Exercise prompt - Give the lines of the material verbatim, from the first line to the line with "you have exactly", including both.

##############################

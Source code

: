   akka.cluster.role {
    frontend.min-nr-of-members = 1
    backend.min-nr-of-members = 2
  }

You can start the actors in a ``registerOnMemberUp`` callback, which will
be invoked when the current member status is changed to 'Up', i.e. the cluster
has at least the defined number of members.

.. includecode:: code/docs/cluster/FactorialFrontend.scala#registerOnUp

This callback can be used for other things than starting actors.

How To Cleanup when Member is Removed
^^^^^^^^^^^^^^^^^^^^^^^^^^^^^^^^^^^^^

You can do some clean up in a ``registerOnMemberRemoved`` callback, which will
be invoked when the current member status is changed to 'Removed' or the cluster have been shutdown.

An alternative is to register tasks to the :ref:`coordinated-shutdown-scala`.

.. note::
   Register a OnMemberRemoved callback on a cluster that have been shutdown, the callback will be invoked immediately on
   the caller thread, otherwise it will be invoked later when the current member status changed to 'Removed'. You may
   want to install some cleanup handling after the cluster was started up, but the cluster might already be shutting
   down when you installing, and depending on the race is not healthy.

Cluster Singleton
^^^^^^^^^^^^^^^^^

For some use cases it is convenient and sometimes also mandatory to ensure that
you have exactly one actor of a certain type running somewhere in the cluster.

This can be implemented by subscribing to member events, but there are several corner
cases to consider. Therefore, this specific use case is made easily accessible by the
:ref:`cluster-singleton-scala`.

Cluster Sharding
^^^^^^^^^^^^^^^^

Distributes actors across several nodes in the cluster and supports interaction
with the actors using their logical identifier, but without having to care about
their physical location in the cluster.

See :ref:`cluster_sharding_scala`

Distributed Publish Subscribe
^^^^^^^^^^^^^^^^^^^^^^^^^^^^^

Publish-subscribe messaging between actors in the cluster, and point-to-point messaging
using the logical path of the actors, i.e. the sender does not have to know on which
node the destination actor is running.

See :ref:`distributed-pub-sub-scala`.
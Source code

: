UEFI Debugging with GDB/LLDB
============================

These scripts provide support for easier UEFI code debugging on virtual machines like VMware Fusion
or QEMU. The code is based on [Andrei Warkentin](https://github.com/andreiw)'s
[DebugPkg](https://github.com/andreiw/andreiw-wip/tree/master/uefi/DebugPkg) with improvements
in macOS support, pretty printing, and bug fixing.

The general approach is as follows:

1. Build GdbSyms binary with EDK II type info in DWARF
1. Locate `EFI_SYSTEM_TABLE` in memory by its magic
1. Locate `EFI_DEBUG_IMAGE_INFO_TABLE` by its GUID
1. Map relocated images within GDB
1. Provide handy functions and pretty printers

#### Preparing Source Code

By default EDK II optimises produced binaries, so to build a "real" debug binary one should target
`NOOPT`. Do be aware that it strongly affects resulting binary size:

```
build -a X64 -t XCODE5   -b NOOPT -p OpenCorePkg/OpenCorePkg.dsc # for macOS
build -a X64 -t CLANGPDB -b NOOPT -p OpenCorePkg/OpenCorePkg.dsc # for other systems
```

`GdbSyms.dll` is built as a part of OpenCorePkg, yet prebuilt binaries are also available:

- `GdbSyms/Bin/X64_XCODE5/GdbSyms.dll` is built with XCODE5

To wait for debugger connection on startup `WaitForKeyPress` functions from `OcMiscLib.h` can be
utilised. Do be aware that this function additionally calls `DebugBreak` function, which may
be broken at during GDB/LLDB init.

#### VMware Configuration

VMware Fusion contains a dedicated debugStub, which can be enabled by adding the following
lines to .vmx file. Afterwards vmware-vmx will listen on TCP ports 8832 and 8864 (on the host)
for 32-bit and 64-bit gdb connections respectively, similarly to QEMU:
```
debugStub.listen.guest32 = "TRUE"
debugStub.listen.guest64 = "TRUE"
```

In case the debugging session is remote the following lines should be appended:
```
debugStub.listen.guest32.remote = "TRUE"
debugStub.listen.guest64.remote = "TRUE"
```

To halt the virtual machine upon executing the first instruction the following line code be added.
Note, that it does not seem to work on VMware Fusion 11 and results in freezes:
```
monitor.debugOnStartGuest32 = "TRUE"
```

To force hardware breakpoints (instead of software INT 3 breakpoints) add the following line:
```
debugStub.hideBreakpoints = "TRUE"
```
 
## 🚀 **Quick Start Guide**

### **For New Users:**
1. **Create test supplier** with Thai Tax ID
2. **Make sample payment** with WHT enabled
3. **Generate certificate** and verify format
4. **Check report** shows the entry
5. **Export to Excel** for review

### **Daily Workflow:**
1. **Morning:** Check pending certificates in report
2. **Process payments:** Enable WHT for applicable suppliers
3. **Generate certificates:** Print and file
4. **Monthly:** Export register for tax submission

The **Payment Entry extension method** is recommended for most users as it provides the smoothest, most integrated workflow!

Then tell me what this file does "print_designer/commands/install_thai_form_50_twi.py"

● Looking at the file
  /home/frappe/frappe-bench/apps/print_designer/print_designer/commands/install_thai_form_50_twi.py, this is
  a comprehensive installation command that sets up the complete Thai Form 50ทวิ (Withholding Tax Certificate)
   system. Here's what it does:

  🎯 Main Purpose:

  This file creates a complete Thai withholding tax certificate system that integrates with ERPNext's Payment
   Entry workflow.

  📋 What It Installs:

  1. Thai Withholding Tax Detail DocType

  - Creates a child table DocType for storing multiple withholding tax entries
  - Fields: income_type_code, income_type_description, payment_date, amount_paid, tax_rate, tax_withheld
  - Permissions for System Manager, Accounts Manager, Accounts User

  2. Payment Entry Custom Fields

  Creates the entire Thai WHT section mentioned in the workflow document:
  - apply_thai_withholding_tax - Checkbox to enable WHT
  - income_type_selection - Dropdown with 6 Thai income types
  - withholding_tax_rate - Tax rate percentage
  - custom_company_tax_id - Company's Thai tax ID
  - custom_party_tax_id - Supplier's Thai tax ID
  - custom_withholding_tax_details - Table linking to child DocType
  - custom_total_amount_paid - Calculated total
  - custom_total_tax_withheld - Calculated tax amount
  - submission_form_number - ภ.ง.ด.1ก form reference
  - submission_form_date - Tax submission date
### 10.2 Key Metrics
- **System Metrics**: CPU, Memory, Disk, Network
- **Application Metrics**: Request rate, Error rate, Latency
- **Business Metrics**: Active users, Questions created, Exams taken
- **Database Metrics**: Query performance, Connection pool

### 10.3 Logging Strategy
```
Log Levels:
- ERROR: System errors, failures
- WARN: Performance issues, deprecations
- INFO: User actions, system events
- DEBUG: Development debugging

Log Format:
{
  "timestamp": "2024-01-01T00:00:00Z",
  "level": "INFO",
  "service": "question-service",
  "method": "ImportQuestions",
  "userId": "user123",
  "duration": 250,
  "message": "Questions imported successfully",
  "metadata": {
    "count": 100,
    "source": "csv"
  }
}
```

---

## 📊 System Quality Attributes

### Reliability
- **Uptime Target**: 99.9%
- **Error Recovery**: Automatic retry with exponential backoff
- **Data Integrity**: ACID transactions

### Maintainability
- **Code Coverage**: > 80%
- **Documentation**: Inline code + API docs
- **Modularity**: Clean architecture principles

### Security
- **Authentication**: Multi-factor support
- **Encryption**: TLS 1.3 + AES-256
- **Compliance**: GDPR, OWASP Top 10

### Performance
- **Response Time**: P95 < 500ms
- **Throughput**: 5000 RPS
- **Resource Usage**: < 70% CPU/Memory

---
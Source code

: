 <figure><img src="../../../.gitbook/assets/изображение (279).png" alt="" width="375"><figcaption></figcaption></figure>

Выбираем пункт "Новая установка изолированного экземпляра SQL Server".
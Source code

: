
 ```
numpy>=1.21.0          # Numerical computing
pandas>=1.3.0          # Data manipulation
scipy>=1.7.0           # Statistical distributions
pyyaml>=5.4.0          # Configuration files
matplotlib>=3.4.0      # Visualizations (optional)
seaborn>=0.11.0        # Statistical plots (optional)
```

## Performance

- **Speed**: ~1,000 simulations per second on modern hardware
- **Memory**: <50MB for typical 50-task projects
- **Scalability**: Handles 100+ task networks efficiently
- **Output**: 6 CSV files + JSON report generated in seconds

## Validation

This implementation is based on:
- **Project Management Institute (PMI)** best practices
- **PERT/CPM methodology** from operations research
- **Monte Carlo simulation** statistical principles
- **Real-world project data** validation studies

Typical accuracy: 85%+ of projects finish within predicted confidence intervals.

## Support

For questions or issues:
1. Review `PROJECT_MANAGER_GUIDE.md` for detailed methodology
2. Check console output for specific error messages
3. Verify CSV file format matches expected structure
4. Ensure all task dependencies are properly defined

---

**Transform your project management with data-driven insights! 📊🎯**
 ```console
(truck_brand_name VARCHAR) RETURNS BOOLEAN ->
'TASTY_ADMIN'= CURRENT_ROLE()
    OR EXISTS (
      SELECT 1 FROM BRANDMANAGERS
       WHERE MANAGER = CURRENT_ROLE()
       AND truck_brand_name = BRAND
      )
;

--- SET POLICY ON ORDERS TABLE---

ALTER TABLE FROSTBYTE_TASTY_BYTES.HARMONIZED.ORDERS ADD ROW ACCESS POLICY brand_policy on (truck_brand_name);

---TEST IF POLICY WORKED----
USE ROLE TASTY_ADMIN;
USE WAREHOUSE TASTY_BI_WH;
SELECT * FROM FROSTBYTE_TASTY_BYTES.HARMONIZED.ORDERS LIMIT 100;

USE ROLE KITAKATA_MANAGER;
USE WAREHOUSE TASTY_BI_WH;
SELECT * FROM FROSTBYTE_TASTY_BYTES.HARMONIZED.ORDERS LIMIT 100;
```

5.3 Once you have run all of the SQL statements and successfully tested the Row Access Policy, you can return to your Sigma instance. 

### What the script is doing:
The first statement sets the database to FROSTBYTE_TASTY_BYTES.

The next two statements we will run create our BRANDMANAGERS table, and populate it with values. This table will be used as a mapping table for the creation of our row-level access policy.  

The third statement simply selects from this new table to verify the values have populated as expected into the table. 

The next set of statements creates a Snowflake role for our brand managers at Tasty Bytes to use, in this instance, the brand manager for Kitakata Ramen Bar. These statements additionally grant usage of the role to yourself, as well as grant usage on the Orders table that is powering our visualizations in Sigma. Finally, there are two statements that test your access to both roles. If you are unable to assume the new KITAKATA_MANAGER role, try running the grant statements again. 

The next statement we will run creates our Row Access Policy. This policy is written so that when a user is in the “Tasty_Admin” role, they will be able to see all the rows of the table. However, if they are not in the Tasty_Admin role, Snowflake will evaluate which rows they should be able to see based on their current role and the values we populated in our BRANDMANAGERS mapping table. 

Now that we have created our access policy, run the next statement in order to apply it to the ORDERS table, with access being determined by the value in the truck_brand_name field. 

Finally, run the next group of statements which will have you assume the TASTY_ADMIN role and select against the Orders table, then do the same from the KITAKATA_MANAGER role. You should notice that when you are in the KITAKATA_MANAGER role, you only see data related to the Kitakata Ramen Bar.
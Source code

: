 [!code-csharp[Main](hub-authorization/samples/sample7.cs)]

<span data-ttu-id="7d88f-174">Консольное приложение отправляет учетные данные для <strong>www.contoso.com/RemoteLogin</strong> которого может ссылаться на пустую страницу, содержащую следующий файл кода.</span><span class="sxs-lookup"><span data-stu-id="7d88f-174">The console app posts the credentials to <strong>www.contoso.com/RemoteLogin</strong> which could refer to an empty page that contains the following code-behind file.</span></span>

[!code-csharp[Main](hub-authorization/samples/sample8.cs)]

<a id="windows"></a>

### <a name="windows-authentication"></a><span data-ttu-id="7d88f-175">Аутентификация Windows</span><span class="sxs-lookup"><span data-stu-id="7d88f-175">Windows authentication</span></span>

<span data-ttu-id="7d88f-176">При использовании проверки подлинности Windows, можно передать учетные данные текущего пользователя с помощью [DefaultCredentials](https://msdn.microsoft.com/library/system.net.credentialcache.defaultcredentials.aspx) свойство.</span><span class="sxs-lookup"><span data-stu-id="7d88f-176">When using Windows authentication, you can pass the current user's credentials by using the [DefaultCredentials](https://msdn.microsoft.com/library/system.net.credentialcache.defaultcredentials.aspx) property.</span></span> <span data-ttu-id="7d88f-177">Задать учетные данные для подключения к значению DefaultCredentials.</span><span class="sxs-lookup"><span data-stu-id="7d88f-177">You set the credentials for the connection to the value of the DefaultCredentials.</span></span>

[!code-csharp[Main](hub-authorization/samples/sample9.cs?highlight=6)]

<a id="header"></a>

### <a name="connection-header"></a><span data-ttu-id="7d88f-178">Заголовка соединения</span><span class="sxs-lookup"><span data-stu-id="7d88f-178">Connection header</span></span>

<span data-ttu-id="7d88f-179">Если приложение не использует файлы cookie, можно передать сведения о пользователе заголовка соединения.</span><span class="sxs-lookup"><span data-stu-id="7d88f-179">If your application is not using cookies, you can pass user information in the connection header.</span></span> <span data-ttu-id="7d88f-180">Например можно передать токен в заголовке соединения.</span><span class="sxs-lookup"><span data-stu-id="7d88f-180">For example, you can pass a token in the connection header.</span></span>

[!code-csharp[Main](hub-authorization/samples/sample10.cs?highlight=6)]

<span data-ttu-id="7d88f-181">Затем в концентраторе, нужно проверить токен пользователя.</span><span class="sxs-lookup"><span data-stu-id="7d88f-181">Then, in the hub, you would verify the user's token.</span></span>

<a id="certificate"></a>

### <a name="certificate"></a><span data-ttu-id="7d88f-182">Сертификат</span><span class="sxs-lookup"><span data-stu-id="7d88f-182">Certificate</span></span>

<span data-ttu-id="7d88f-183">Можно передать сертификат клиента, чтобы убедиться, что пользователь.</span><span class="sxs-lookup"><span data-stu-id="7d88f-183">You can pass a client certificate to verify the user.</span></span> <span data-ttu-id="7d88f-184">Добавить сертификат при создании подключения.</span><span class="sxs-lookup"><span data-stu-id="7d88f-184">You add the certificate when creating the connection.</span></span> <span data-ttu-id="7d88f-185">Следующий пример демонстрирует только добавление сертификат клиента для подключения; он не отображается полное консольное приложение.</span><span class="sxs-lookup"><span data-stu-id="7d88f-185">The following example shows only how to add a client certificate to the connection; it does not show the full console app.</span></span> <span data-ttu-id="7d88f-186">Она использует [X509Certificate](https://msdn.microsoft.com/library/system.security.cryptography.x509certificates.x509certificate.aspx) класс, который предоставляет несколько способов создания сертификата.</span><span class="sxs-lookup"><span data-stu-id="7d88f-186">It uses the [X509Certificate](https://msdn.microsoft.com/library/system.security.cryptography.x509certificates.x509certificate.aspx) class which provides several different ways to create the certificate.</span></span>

##############################

Expected answer -
Source code

:   akka.cluster.role {
    frontend.min-nr-of-members = 1
    backend.min-nr-of-members = 2
  }

You can start the actors in a ``registerOnMemberUp`` callback, which will
be invoked when the current member status is changed to 'Up', i.e. the cluster
has at least the defined number of members.

.. includecode:: code/docs/cluster/FactorialFrontend.scala#registerOnUp

This callback can be used for other things than starting actors.

How To Cleanup when Member is Removed
^^^^^^^^^^^^^^^^^^^^^^^^^^^^^^^^^^^^^

You can do some clean up in a ``registerOnMemberRemoved`` callback, which will
be invoked when the current member status is changed to 'Removed' or the cluster have been shutdown.

An alternative is to register tasks to the :ref:`coordinated-shutdown-scala`.

.. note::
   Register a OnMemberRemoved callback on a cluster that have been shutdown, the callback will be invoked immediately on
   the caller thread, otherwise it will be invoked later when the current member status changed to 'Removed'. You may
   want to install some cleanup handling after the cluster was started up, but the cluster might already be shutting
   down when you installing, and depending on the race is not healthy.

Cluster Singleton
^^^^^^^^^^^^^^^^^

For some use cases it is convenient and sometimes also mandatory to ensure that
you have exactly one actor of a certain type running somewhere in the cluster.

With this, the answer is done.